De rechtbank heeft bepaald dat een nadere zitting achterwege blijft en het onderzoek op 19 mei 2025 opnieuw gesloten.
Overwegingen
2. Deze uitspraak bouwt voort op de eerste en de tweede tussenuitspraak. De rechtbank blijft bij al wat zij in de twee tussenuitspraken heeft overwogen en beslist, tenzij hierna uitdrukkelijk anders wordt overwogen. Het staat de rechtbank niet vrij om terug te komen van zonder voorbehoud gegeven oordelen in de tussenuitspraken. Dit is alleen anders in zeer uitzonderlijke gevallen.
Oordeel van de rechtbank in de tweede tussenuitspraak
3. In de eerste tussenuitspraak heeft de rechtbank vastgesteld dat het gebruik van de uitbreiding van de tweede en derde verdieping als kantoor in strijd is met het bestemmingsplan. Dit is ook niet in geschil tussen partijen. Met de uitbreiding van de tweede en derde verdieping wordt het bouwvolume van het kantoorpand vergroot. Daarom heeft de rechtbank in de tweede tussenuitspraak geoordeeld dat het college niet bevoegd is de omgevingsvergunning voor het met het bestemmingsplan strijdig gebruik van de uitbreiding van de eerste en tweede verdieping te verlenen met toepassing van artikel 2.12, eerste lid, onderdeel a, onder 2o, van de Wet algemene bepalingen omgevingsrecht (Wabo) in combinatie met alleen onderdeel 9 van artikel 4 van Bijlage II bij het Besluit omgevingsrecht (Bor). Omdat het college met het bestreden besluit 2 de omgevingsvergunning wel met toepassing van alleen dat onderdeel van artikel 4 van bijlage II bij het Bor had verleend, kleefde aan het bestreden besluit 2 een gebrek.
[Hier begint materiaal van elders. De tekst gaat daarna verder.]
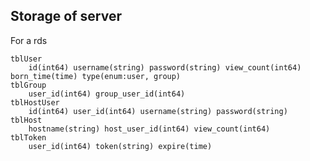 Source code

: ## Storage of server

For a rds

	tblUser
		id(int64) username(string) password(string) view_count(int64) born_time(time) type(enum:user, group)
	tblGroup
		user_id(int64) group_user_id(int64)
	tblHostUser
		id(int64) user_id(int64) username(string) password(string)
	tblHost
		hostname(string) host_user_id(int64) view_count(int64)
	tblToken
		user_id(int64) token(string) expire(time)

		
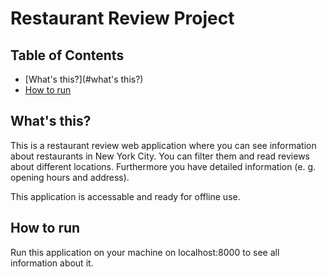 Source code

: # Restaurant Review Project

## Table of Contents

* [What's this?](#what's this?)
* [How to run](#how-to-run)

## What's this?
 This is a restaurant review web application where you can see information about restaurants in New York City. You can filter them and read reviews about different locations. Furthermore you have detailed information (e. g. opening hours and address).

 This application is accessable and ready for offline use. 

## How to run 

Run this application on your machine on localhost:8000 to see all information about it.   
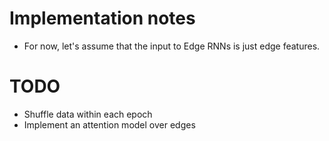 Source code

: # Implementation notes

- For now, let's assume that the input to Edge RNNs is just edge features.


# TODO

- Shuffle data within each epoch
- Implement an attention model over edges
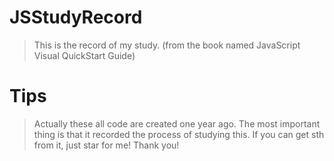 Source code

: # JSStudyRecord

>This is the record of my study. (from the book named JavaScript Visual QuickStart Guide)

# Tips

>Actually these all code are created one year ago.
>The most important thing is that it recorded the process of studying this.
>If you can get sth from it, just star for me! 
>Thank you!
Herstelpoging van het college
4. Het college heeft met het bestreden besluit 3 gebruik gemaakt van zijn bevoegdheid om met toepassing van artikel 2.12, eerste lid, onderdeel a, onder 2o, van de Wabo in combinatie met de onderdelen 1 en 9 van artikel 4 van bijlage II bij het Bor een omgevingsvergunning te verlenen voor het in strijd met het bestemmingsplan uitbreiden van het kantoorpand.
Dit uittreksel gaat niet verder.